--- START ---

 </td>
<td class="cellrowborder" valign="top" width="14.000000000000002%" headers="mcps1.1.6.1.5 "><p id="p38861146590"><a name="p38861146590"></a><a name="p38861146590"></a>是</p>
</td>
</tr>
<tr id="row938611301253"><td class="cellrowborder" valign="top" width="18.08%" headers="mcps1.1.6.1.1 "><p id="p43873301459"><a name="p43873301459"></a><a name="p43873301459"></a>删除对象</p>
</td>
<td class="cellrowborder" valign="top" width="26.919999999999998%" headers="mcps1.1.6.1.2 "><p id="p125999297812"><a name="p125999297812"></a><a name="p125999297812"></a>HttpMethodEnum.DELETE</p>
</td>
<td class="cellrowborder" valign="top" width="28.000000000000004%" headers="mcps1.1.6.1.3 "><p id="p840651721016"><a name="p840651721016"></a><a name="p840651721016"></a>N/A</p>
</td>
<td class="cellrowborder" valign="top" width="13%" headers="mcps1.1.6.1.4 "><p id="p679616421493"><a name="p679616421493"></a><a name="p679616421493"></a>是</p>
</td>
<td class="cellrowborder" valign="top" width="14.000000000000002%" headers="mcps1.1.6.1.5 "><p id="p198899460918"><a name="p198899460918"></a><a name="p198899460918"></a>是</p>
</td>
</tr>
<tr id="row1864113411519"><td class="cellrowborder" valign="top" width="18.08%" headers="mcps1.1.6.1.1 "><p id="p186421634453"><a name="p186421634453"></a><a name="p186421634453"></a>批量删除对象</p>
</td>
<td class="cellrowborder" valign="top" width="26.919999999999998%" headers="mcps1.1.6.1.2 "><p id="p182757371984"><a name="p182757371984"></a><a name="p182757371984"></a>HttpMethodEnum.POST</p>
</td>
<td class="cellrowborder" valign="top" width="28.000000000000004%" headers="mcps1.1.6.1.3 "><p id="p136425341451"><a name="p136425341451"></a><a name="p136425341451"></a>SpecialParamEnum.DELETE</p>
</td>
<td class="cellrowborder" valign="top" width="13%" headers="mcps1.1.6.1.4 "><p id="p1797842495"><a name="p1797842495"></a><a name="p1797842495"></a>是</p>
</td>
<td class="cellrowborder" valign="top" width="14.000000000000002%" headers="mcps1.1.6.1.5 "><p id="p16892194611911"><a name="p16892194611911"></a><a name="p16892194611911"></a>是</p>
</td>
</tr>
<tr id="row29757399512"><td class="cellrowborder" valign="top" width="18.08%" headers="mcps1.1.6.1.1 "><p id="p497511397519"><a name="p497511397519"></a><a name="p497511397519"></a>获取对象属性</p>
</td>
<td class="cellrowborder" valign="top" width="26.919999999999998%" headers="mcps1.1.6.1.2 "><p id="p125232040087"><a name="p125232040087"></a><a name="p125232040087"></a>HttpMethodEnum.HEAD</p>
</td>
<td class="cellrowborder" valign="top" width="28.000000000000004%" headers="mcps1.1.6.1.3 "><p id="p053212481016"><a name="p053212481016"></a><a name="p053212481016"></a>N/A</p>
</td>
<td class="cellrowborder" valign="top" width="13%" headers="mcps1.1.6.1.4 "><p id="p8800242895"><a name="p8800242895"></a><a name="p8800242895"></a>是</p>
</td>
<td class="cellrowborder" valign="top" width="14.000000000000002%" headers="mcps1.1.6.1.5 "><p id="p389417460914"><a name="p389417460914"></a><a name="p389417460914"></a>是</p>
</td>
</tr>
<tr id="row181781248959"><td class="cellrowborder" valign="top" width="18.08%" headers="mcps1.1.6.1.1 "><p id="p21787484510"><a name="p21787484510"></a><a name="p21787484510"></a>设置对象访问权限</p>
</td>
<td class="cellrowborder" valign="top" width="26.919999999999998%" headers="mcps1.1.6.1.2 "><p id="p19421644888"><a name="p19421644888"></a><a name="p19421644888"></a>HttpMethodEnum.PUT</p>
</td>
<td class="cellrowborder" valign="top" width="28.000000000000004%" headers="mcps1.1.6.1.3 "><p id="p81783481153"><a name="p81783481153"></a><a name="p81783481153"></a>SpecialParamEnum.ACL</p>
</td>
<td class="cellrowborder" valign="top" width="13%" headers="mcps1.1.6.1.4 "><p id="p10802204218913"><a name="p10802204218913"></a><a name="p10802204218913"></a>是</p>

--- END ---

Restate every entry exactly. Leave nothing out.

Written answer:
 </td>
<td class="cellrowborder" valign="top" width="14.000000000000002%" headers="mcps1.1.6.1.5 "><p id="p38861146590"><a name="p38861146590"></a><a name="p38861146590"></a>是</p>
</td>
</tr>
<tr id="row938611301253"><td class="cellrowborder" valign="top" width="18.08%" headers="mcps1.1.6.1.1 "><p id="p43873301459"><a name="p43873301459"></a><a name="p43873301459"></a>删除对象</p>
</td>
<td class="cellrowborder" valign="top" width="26.919999999999998%" headers="mcps1.1.6.1.2 "><p id="p125999297812"><a name="p125999297812"></a><a name="p125999297812"></a>HttpMethodEnum.DELETE</p>
</td>
<td class="cellrowborder" valign="top" width="28.000000000000004%" headers="mcps1.1.6.1.3 "><p id="p840651721016"><a name="p840651721016"></a><a name="p840651721016"></a>N/A</p>
</td>
<td class="cellrowborder" valign="top" width="13%" headers="mcps1.1.6.1.4 "><p id="p679616421493"><a name="p679616421493"></a><a name="p679616421493"></a>是</p>
</td>
<td class="cellrowborder" valign="top" width="14.000000000000002%" headers="mcps1.1.6.1.5 "><p id="p198899460918"><a name="p198899460918"></a><a name="p198899460918"></a>是</p>
</td>
</tr>
<tr id="row1864113411519"><td class="cellrowborder" valign="top" width="18.08%" headers="mcps1.1.6.1.1 "><p id="p186421634453"><a name="p186421634453"></a><a name="p186421634453"></a>批量删除对象</p>
</td>
<td class="cellrowborder" valign="top" width="26.919999999999998%" headers="mcps1.1.6.1.2 "><p id="p182757371984"><a name="p182757371984"></a><a name="p182757371984"></a>HttpMethodEnum.POST</p>
</td>
<td class="cellrowborder" valign="top" width="28.000000000000004%" headers="mcps1.1.6.1.3 "><p id="p136425341451"><a name="p136425341451"></a><a name="p136425341451"></a>SpecialParamEnum.DELETE</p>
</td>
<td class="cellrowborder" valign="top" width="13%" headers="mcps1.1.6.1.4 "><p id="p1797842495"><a name="p1797842495"></a><a name="p1797842495"></a>是</p>
</td>
<td class="cellrowborder" valign="top" width="14.000000000000002%" headers="mcps1.1.6.1.5 "><p id="p16892194611911"><a name="p16892194611911"></a><a name="p16892194611911"></a>是</p>
</td>
</tr>
<tr id="row29757399512"><td class="cellrowborder" valign="top" width="18.08%" headers="mcps1.1.6.1.1 "><p id="p497511397519"><a name="p497511397519"></a><a name="p497511397519"></a>获取对象属性</p>
</td>
<td class="cellrowborder" valign="top" width="26.919999999999998%" headers="mcps1.1.6.1.2 "><p id="p125232040087"><a name="p125232040087"></a><a name="p125232040087"></a>HttpMethodEnum.HEAD</p>
</td>
<td class="cellrowborder" valign="top" width="28.000000000000004%" headers="mcps1.1.6.1.3 "><p id="p053212481016"><a name="p053212481016"></a><a name="p053212481016"></a>N/A</p>
</td>
<td class="cellrowborder" valign="top" width="13%" headers="mcps1.1.6.1.4 "><p id="p8800242895"><a name="p8800242895"></a><a name="p8800242895"></a>是</p>
</td>
<td class="cellrowborder" valign="top" width="14.000000000000002%" headers="mcps1.1.6.1.5 "><p id="p389417460914"><a name="p389417460914"></a><a name="p389417460914"></a>是</p>
</td>
</tr>
<tr id="row181781248959"><td class="cellrowborder" valign="top" width="18.08%" headers="mcps1.1.6.1.1 "><p id="p21787484510"><a name="p21787484510"></a><a name="p21787484510"></a>设置对象访问权限</p>
</td>
<td class="cellrowborder" valign="top" width="26.919999999999998%" headers="mcps1.1.6.1.2 "><p id="p19421644888"><a name="p19421644888"></a><a name="p19421644888"></a>HttpMethodEnum.PUT</p>
</td>
<td class="cellrowborder" valign="top" width="28.000000000000004%" headers="mcps1.1.6.1.3 "><p id="p81783481153"><a name="p81783481153"></a><a name="p81783481153"></a>SpecialParamEnum.ACL</p>
</td>
<td class="cellrowborder" valign="top" width="13%" headers="mcps1.1.6.1.4 "><p id="p10802204218913"><a name="p10802204218913"></a><a name="p10802204218913"></a>是</p>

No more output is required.